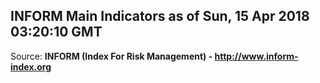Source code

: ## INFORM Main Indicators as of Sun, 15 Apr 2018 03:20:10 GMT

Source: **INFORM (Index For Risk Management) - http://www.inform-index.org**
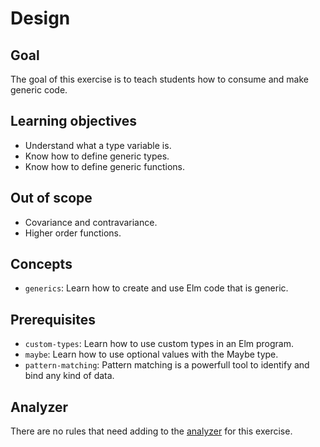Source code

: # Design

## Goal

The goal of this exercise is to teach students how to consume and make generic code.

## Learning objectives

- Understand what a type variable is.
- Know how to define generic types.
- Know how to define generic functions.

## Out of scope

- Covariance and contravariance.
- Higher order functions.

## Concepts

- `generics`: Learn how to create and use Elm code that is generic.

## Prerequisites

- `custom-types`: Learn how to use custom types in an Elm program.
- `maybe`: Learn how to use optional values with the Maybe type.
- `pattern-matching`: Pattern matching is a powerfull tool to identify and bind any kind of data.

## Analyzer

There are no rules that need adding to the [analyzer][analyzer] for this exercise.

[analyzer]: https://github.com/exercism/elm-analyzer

******

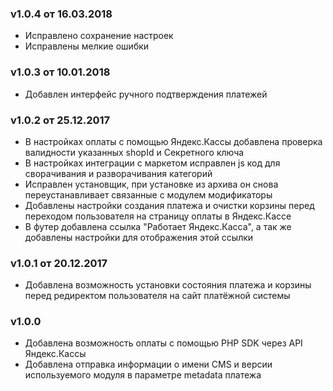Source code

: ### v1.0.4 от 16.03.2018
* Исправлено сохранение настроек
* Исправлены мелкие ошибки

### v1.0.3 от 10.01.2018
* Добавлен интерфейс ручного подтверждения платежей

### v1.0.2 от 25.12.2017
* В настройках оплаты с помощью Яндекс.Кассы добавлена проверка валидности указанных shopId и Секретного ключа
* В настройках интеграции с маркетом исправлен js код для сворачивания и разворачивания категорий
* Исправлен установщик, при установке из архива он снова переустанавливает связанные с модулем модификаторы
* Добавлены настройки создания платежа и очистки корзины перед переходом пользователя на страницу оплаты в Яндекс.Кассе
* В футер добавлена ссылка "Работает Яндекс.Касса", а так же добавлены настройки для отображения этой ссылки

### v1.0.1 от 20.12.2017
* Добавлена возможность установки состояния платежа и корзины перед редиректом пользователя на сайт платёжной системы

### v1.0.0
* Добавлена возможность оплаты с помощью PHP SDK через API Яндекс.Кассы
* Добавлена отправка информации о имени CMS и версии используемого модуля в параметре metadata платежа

******

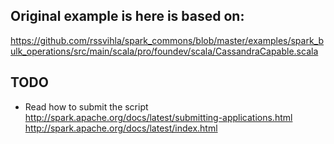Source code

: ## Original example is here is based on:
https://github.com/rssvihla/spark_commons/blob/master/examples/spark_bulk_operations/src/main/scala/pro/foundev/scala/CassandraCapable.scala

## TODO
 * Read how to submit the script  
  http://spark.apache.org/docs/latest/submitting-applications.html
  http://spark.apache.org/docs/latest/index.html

******

When you reach the line containing "и Секретного ключа" in the data above, start copying exactly, and stop after the line containing "параметре metadata платежа".

* В настройках оплаты с помощью Яндекс.Кассы добавлена проверка валидности указанных shopId и Секретного ключа
* В настройках интеграции с маркетом исправлен js код для сворачивания и разворачивания категорий
* Исправлен установщик, при установке из архива он снова переустанавливает связанные с модулем модификаторы
* Добавлены настройки создания платежа и очистки корзины перед переходом пользователя на страницу оплаты в Яндекс.Кассе
* В футер добавлена ссылка "Работает Яндекс.Касса", а так же добавлены настройки для отображения этой ссылки

### v1.0.1 от 20.12.2017
* Добавлена возможность установки состояния платежа и корзины перед редиректом пользователя на сайт платёжной системы

### v1.0.0
* Добавлена возможность оплаты с помощью PHP SDK через API Яндекс.Кассы
* Добавлена отправка информации о имени CMS и версии используемого модуля в параметре metadata платежа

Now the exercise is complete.